### [Data records]
_____
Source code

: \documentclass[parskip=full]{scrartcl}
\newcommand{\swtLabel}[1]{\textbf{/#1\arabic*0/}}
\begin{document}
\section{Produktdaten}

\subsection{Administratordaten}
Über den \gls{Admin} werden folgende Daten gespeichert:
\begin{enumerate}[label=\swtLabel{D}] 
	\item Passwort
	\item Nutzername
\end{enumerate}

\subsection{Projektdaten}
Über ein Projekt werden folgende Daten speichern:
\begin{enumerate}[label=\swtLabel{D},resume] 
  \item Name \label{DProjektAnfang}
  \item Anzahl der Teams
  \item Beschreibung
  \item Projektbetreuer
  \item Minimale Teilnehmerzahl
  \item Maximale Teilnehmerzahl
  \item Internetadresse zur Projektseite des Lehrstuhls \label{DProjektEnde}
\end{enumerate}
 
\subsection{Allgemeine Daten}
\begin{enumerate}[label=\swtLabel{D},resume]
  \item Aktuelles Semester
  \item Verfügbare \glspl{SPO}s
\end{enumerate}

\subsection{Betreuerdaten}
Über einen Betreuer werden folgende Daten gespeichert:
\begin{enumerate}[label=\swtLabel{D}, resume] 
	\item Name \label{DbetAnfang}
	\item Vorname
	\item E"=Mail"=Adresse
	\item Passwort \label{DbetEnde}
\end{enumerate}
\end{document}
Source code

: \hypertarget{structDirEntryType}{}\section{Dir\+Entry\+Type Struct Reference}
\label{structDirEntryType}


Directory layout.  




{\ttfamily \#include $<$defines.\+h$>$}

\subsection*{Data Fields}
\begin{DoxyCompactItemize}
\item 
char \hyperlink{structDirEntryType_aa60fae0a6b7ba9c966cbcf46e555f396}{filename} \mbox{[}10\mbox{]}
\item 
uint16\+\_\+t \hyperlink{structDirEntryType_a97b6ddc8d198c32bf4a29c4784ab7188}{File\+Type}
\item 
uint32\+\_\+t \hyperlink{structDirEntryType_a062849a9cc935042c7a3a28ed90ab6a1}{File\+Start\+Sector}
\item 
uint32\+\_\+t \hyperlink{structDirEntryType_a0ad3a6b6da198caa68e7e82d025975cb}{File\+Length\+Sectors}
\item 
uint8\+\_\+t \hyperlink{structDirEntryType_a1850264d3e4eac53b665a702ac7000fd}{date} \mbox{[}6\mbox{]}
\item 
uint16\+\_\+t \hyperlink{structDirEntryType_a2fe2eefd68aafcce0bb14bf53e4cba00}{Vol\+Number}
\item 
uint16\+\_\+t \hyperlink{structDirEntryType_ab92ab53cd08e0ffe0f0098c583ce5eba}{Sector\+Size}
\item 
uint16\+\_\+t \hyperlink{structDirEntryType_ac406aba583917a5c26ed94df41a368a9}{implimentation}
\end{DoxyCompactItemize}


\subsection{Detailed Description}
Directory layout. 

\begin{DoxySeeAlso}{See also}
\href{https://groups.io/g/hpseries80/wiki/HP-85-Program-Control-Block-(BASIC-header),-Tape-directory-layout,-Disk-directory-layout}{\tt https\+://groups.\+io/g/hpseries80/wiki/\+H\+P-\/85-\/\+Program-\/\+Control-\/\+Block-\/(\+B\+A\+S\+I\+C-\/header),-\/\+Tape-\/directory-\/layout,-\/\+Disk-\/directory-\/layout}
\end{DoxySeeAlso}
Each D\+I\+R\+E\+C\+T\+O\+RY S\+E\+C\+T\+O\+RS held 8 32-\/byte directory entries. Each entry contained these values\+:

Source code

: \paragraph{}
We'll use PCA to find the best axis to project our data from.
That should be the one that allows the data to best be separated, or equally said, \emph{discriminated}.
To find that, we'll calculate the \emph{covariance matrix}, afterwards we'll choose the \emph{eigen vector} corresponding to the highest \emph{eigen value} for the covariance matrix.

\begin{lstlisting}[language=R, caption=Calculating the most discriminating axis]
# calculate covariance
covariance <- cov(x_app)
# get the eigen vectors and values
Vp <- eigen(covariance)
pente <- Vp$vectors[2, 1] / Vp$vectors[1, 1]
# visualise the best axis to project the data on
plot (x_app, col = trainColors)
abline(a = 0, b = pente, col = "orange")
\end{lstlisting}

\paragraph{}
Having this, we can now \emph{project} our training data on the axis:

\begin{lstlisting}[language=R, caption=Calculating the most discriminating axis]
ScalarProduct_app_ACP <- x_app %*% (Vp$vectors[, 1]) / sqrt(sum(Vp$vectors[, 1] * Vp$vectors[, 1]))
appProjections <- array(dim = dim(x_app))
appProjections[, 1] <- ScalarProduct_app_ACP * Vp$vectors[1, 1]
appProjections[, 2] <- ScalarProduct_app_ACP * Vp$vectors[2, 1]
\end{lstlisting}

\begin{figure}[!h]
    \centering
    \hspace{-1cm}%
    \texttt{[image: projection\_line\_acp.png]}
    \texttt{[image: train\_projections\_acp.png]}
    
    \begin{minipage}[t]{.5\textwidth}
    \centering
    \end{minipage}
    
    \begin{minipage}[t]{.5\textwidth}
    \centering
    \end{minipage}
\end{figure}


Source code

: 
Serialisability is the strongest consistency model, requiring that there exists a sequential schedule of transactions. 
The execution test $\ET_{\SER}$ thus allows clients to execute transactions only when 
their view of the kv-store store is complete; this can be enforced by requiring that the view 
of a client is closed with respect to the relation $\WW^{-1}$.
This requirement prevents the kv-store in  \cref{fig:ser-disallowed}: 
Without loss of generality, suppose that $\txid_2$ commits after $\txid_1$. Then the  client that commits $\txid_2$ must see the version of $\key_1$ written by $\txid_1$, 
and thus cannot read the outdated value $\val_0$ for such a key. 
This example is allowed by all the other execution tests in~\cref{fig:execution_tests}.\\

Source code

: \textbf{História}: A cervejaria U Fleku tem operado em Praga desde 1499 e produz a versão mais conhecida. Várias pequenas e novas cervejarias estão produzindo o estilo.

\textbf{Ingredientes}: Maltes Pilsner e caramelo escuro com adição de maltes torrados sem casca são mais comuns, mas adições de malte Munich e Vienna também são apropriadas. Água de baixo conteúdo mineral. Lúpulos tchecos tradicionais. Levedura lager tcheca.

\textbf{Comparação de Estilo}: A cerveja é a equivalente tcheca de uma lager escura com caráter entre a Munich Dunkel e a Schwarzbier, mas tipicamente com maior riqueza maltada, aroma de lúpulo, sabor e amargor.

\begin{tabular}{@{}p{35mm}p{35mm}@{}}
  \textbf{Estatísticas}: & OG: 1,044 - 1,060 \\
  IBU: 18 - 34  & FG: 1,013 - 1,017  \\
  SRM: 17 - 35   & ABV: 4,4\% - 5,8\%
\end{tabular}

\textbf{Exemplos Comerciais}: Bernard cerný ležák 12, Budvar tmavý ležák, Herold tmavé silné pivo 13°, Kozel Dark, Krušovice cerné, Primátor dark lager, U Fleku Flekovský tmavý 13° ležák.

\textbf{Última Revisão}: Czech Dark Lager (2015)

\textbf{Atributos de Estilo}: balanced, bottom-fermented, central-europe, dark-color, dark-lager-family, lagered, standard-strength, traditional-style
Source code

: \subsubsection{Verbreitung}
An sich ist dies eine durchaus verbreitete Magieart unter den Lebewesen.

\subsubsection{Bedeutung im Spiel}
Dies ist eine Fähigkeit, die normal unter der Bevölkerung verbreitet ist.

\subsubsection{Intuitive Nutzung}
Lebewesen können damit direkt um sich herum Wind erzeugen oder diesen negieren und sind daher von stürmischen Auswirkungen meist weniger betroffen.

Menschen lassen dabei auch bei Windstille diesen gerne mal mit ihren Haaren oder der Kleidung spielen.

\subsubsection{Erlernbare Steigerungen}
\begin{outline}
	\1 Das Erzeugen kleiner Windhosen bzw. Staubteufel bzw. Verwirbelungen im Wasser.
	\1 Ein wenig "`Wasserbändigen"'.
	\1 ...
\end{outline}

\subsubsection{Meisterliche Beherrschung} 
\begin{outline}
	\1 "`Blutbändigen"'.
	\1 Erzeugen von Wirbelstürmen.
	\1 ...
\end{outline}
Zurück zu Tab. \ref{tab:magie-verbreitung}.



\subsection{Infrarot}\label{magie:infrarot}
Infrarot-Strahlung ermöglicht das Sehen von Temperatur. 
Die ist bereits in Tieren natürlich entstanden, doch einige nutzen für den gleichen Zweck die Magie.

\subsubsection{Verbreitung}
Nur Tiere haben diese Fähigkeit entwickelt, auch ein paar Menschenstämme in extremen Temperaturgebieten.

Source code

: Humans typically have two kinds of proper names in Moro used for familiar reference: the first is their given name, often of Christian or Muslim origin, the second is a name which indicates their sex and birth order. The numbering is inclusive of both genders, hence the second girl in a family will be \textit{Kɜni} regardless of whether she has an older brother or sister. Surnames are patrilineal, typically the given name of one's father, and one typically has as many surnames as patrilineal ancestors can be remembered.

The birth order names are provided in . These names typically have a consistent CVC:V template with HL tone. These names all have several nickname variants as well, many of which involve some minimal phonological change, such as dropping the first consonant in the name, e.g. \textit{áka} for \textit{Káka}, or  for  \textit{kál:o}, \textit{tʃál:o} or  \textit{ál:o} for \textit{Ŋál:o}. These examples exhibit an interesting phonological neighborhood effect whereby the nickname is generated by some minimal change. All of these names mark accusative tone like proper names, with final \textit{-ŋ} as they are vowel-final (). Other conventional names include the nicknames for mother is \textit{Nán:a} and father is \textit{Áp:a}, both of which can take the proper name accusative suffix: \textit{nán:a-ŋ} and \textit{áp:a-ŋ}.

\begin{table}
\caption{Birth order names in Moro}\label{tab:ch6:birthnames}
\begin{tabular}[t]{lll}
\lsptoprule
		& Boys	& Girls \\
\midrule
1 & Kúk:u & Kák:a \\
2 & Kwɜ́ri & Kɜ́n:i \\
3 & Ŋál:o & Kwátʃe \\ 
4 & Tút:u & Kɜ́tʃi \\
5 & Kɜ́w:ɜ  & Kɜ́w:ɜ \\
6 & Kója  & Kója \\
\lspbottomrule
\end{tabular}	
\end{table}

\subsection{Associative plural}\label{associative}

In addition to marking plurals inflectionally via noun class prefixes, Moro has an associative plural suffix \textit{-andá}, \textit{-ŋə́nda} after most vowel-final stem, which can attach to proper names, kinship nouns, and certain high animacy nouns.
_____
### [The problem]
Where the string "resume" shows up in the listing above, copy the line that holds it.

### [Your solution]
\begin{enumerate}[label=\swtLabel{D},resume] 
\begin{enumerate}[label=\swtLabel{D},resume]
\begin{enumerate}[label=\swtLabel{D}, resume] 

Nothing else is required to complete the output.